Thanks for the detailed issue and reproduction.
Didn't get too far, still got confused by the nodes layout in execution. I've used the following code for debugging (safe enough to avoid racing but still threaded so the same-thread-locking guards can be tested):
require("thread")
autoload("Foo", "./foo.rb")
Foo.new.bar
Thread.new { Foo.new.bar }.join
At the first Foo.new.bar
on the main thread it loads LookupConstantWithLexicalScopeNode
which calls GetConstantNode
. This is where Object
has the constant field for Foo
with autoload config. Here it starts the require: https://github.com/oracle/truffleruby/blob/7da015fbb94d880d19e1aca03d0343f7c1d570c9/src/main/java/org/truffleruby/language/constants/GetConstantNode.java#L124 This goes down the stack and calls GetConstantNode
again (couldn't figure out why it needs a second one). This eventually replaces the constant entry for Object
: https://github.com/oracle/truffleruby/blob/c1702b035af3f35b6080e3179d456407865c4291/src/main/java/org/truffleruby/core/module/ModuleFields.java#L487. And now this can return to the parent GetConstantNode
and resolve the autoload lock: https://github.com/oracle/truffleruby/blob/7da015fbb94d880d19e1aca03d0343f7c1d570c9/src/main/java/org/truffleruby/language/constants/GetConstantNode.java#L129
Now when we go to the second lookup for Thread.new { Foo.new.bar }.join
the LookupConstantWithLexicalScopeNode
returns the new constant declaration for Foo
which will just use the final Foo
: https://github.com/oracle/truffleruby/blob/7da015fbb94d880d19e1aca03d0343f7c1d570c9/src/main/java/org/truffleruby/language/constants/GetConstantNode.java#L74
Only had vague ideas how to approach it:
- For final constants, when replacing the autoloaded ones for a module, a property could be set indicating that it's not completed (loaded). Once
GetConstantNode
is completed and locks are resolved, this property could be switched (to completed=true). One small challenge is that the autoloader inGetConstantNode
would need to look this up to update it. And a bigger challenge is what to do with the other const loader that waits for the in-progress original load to finish. Busy sleep? Semaphore?
I'm looking for some guidance on a better approach here.
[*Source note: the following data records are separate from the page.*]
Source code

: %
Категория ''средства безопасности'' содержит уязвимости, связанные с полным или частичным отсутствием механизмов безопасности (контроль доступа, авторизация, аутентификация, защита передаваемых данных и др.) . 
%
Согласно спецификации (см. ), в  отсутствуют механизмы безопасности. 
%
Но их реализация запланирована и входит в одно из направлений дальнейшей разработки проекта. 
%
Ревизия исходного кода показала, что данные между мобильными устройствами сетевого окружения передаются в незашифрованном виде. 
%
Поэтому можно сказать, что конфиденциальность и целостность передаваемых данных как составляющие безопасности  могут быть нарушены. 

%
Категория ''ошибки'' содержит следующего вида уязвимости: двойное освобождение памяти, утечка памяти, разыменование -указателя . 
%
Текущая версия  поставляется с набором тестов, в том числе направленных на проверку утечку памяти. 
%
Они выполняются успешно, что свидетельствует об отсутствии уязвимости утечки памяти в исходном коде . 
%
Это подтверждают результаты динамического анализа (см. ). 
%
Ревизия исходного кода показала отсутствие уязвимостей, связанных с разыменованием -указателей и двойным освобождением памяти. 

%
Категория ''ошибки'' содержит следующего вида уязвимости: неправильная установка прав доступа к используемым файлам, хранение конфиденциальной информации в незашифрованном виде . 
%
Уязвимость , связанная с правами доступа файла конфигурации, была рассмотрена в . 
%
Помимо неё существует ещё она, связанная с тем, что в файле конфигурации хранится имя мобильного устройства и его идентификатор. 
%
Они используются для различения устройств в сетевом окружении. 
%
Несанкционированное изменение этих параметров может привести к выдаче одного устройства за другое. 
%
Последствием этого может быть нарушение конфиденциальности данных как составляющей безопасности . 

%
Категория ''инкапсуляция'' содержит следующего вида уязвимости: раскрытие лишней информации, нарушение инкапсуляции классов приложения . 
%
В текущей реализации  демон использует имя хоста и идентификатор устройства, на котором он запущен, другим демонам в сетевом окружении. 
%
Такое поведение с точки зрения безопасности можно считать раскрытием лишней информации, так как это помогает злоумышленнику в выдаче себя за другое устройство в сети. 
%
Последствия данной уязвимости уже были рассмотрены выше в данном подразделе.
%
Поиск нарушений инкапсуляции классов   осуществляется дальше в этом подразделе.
One idea is for the constant being autoloaded to not set it yet but either store it in a new field of AutoloadConstant or maybe in the RubyConstant#value of the autoload RubyConstant. And then we can probably reuse the existing autoload locks, so as long as the other thread sees it's not set yet it will try to acquire the autoload lock and wait, so that's fine. And we have AutoloadConstant#isAutoloadingThread() to know which thread is allowed to see the value.
A reliable reproducer:
# main.rb
autoload :C, "#{__dir__}/c.rb"
$inside = false
t = Thread.new { p C.new.foo }
Thread.pass until $inside
p C.new.foo
t.join
# c.rb
class C
def bar
end
$inside = true
sleep 1
def foo
42
end
end
I tried an edge case, what if while loading the file we create another thread which tries to access the being-autoloaded constant? Answer: it deadlocks on CRuby:
# c.rb
class C
def bar
end
Thread.new { p C }.join
$inside = true
sleep 1
def foo
42
end
end
So it's simple, we don't need to handle that case, it can just hang.
If we simplify main.rb we can get CRuby to print the deadlock:
# main.rb
autoload :C, "#{__dir__}/c.rb"
p C.new.foo
gives
/home/eregon/code/truffleruby-ws/truffleruby/autoload/c.rb:5:in `join': No live threads left. Deadlock? (fatal)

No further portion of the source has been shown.